The bivalves go dormant in winter, then reach harvestable size in the summer of their second year. Brawley says they taste best in late fall, after fattening up to survive the cold.

Brawley earned a master of arts in energy and environmental studies studying groundwater hydrology at BU and a doctorate in marine science at the University of Maryland, College Park, where he studied the nitrogen cycle in estuarine environments at its Chesapeake Biological Laboratory. He still consults, most recently for the Wellfleet group SPAT (Shellfish Promotion and Tasting, Inc.), where he helped oystermen avoid the bacteria Vibrio parahaemolyticus, which can cause intense and painful gastrointestinal problems. Vibrio, which needs warm water to flourish, has been a long-term problem in southern states, but hadn’t made its mark in New England until 2011. Scientists, including Brawley, who has recorded water temperatures in Duxbury Bay for eight years, have yet to determine if its northward journey should be blamed on climate change or on a healthier strain of the bacteria. He is one of a group of scientists with a grant from the National Oceanic and Atmospheric Administration to study how Vibrio growth in the water, in the mud, and in oysters is affected by temperature and other variables, such as salinity and whether the oysters live on the bottom of the bay or in the water above in racks. In Duxbury and Wellfleet, on Cape Cod, he collects field samples, which are taken to a lab at Roger Williams University for analysis.

Brawley sells about 250,000 oysters a year.

It was Skip Bennett, the founder of Island Creek Oysters, who put Duxbury oysters on the map when he started farming there in 1995. At the time, Brawley was working at Battelle, a science and technology research nonprofit, which had a small campus on the harbor.

“I’d see Skip driving by with oysters in his truck and having a lot of fun and starting to make some money,” Brawley says. “So back in 2002 I put an application in to get a lease out here.”

He and his friend Alex Mansfield waited out a town moratorium on new leases and got the go-ahead to start planting seed in 2006. They borrowed the money for floats, nets, and boats from a low-interest federal program. A year later, they began dredging oysters and selling them to Island Creek.

Brawley sold exclusively to Island Creek for years, and only recently has looked around for new markets. He gets $40 to $60 for 100-count bags, which he sells mainly to restaurants and to a market or two in Vermont. Most years, he’ll bring 250,000 oysters to market.
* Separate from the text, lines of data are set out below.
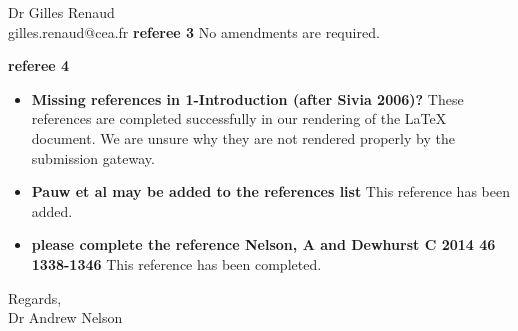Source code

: \documentclass[fontsize=12pt, paper=a4]{scrlttr2}
\begin{document}
\begin{letter}{Dr Gilles Renaud \\ gilles.renaud@cea.fr}
\textbf{referee 3}
No amendments are required.


\textbf{referee 4}
\begin{itemize}
\item \textbf{Missing references in 1-Introduction (after Sivia 2006)?} These references are completed successfully in our rendering of the \LaTeX{} document. We are unsure why they are not rendered properly by the submission gateway.
\item \textbf{Pauw et al may be added to the references list} This reference has been added.
\item \textbf{please complete the reference Nelson, A and Dewhurst C 2014 46 1338-1346} This reference has been completed.
\end{itemize}


\closing{Regards, \\ Dr Andrew Nelson} %

\end{letter}
\end{document}

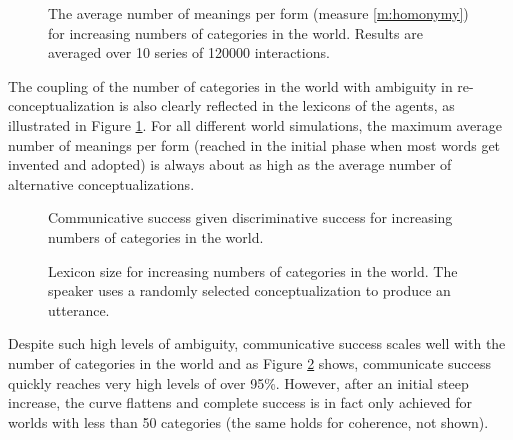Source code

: \startfiguregroup

\begin{figure}[t]
  \caption{The average number of meanings per form (measure
    \ref{m:homonymy}) for increasing numbers of categories in the
    world. Results are averaged over 10 series of 120000
    interactions.}
  \label{f:sgg-sw-unstructured-number-of-attributes-vs-homonymy}
\end{figure}

The coupling of the number of categories in the world with ambiguity
in re-conceptualization is also clearly reflected in the lexicons of
the agents, as illustrated in Figure
\ref{f:sgg-sw-unstructured-number-of-attributes-vs-homonymy}. For all
different world simulations, the maximum average number of meanings
per form (reached in the initial phase when most words get invented
and adopted) is always about as high as the average number of
alternative conceptualizations.


\begin{figure}[t]
  \caption{Communi\-cative success given discriminative success for
    increasing numbers of categories in the world.}
  \label{f:sgg-sw-unstructured-number-of-attributes-vs-communicative-success-given-discriminative-success}
\end{figure}
  
\begin{figure}[t]
  \caption{Lexicon size for increasing numbers of categories in the
    world. The speaker uses a randomly selected conceptualization to
    produce an utterance. }
  \label{f:sgg-sw-unstructured-number-of-attributes-vs-lexicon-size}
\end{figure}

\stopfiguregroup

Despite such high levels of ambiguity, communicative success scales
well with the number of categories in the world and as Figure
\ref{f:sgg-sw-unstructured-number-of-attributes-vs-communicative-success-given-discriminative-success}
shows, communicate success quickly reaches very high levels of over
95\%. However, after an initial steep increase, the curve flattens and
complete success is in fact only achieved for worlds with less than 50
categories (the same holds for coherence, not shown). 

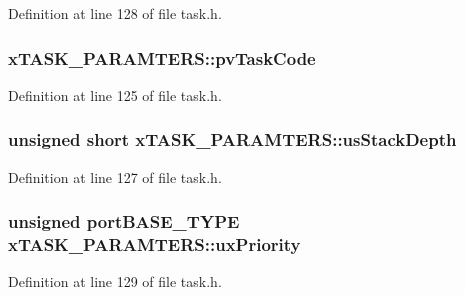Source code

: Definition at line 128 of file task.\-h.

\hypertarget{structx_t_a_s_k___p_a_r_a_m_t_e_r_s_a6cf96a364e0960bde2091fc333db4fe8}{
\subsubsection[{pv\-Task\-Code}]{ x\-T\-A\-S\-K\-\_\-\-P\-A\-R\-A\-M\-T\-E\-R\-S\-::pv\-Task\-Code}}\label{structx_t_a_s_k___p_a_r_a_m_t_e_r_s_a6cf96a364e0960bde2091fc333db4fe8}


Definition at line 125 of file task.\-h.

\hypertarget{structx_t_a_s_k___p_a_r_a_m_t_e_r_s_a78a22fdc211362ec426d12678c6f538f}{
\subsubsection[{us\-Stack\-Depth}]{\setlength{\rightskip}{0pt plus 5cm}unsigned short x\-T\-A\-S\-K\-\_\-\-P\-A\-R\-A\-M\-T\-E\-R\-S\-::us\-Stack\-Depth}}\label{structx_t_a_s_k___p_a_r_a_m_t_e_r_s_a78a22fdc211362ec426d12678c6f538f}


Definition at line 127 of file task.\-h.

\hypertarget{structx_t_a_s_k___p_a_r_a_m_t_e_r_s_a986b666d0e341b98f5924c3531e43fc3}{
\subsubsection[{ux\-Priority}]{\setlength{\rightskip}{0pt plus 5cm}unsigned port\-B\-A\-S\-E\-\_\-\-T\-Y\-P\-E x\-T\-A\-S\-K\-\_\-\-P\-A\-R\-A\-M\-T\-E\-R\-S\-::ux\-Priority}}\label{structx_t_a_s_k___p_a_r_a_m_t_e_r_s_a986b666d0e341b98f5924c3531e43fc3}


Definition at line 129 of file task.\-h.


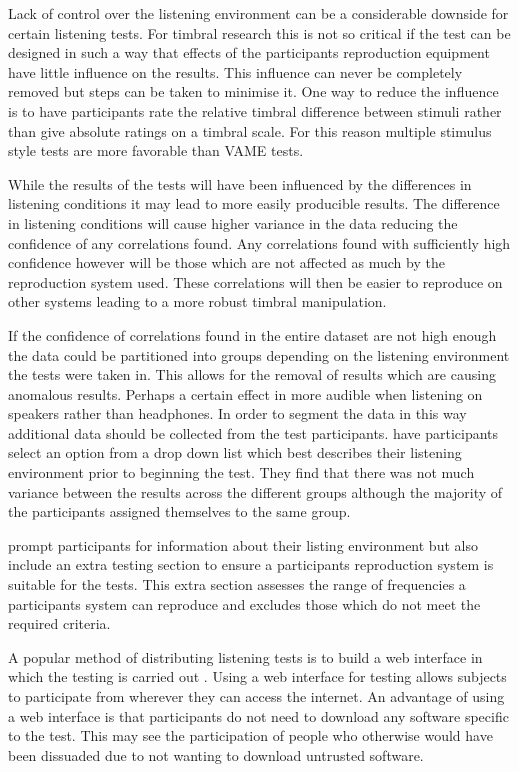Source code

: 			Lack of control over the listening environment can be a considerable downside for certain listening
			tests.  For timbral research this is not so critical if the test can be designed in such a way that
			effects of the participants reproduction equipment have little influence on the results. This
			influence can never be completely removed but steps can be taken to minimise it. One way to reduce
			the influence is to have participants rate the relative timbral difference between stimuli rather
			than give absolute ratings on a timbral scale. For this reason multiple stimulus style tests are
			more favorable than VAME tests.

			While the results of the tests will have been influenced by the differences in listening conditions
			it may lead to more easily producible results. The difference in listening conditions will cause
			higher variance in the data reducing the confidence of any correlations found. Any correlations
			found with sufficiently high confidence however will be those which are not affected as much by the
			reproduction system used. These correlations will then be easier to reproduce on other systems
			leading to a more robust timbral manipulation.

			If the confidence of correlations found in the entire dataset are not high enough the data could be
			partitioned into groups depending on the listening environment the tests were taken in. This allows
			for the removal of results which are causing anomalous results. Perhaps a certain effect in more
			audible when listening on speakers rather than headphones. In order to segment the data in this way
			additional data should be collected from the test participants.  \citet{wilmering2013audio} have
			participants select an option from a drop down list which best describes their listening environment
			prior to beginning the test.  They find that there was not much variance between the results across
			the different groups although the majority of the participants assigned themselves to the same
			group.

			\citet{seetharaman2014crowdsourcing} prompt participants for information about their listing
			environment but also include an extra testing section to ensure a participants reproduction system
			is suitable for the tests. This extra section assesses the range of frequencies a participants
			system can reproduce and excludes those which do not meet the required criteria.
			
			A popular method of distributing listening tests is to build a web interface in which the testing is
			carried out \citep{wilmering2013audio, cartwright2013socialeq, seetharaman2014crowdsourcing}. Using
			a web interface for testing allows subjects to participate from wherever they can access the
			internet. An advantage of using a web interface is that participants do not need to download any
			software specific to the test.  This may see the participation of people who otherwise would have
			been dissuaded due to not wanting to download untrusted software.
He motors his well-worn 19-foot Carolina skiff eastward toward Duxbury Beach, gulls and cormorants swooping overhead. The oysterman has named his two boats after the stars of Bart Simpson’s favorite cartoon. Itchy is in dry dock these days so, using the worn GPS on the console, Brawley steers Scratchy toward Powder Point Bridge and the entrance to Back River Marsh. He drops the iron jaw of the dredge over the side, then turns in lazy circles, dragging the dredge through one of his two main plots. He watches the line slice the water’s surface, then suddenly cuts his engine back to idle. After nine years on the bay, he can tell from the feel of things when the bag is full.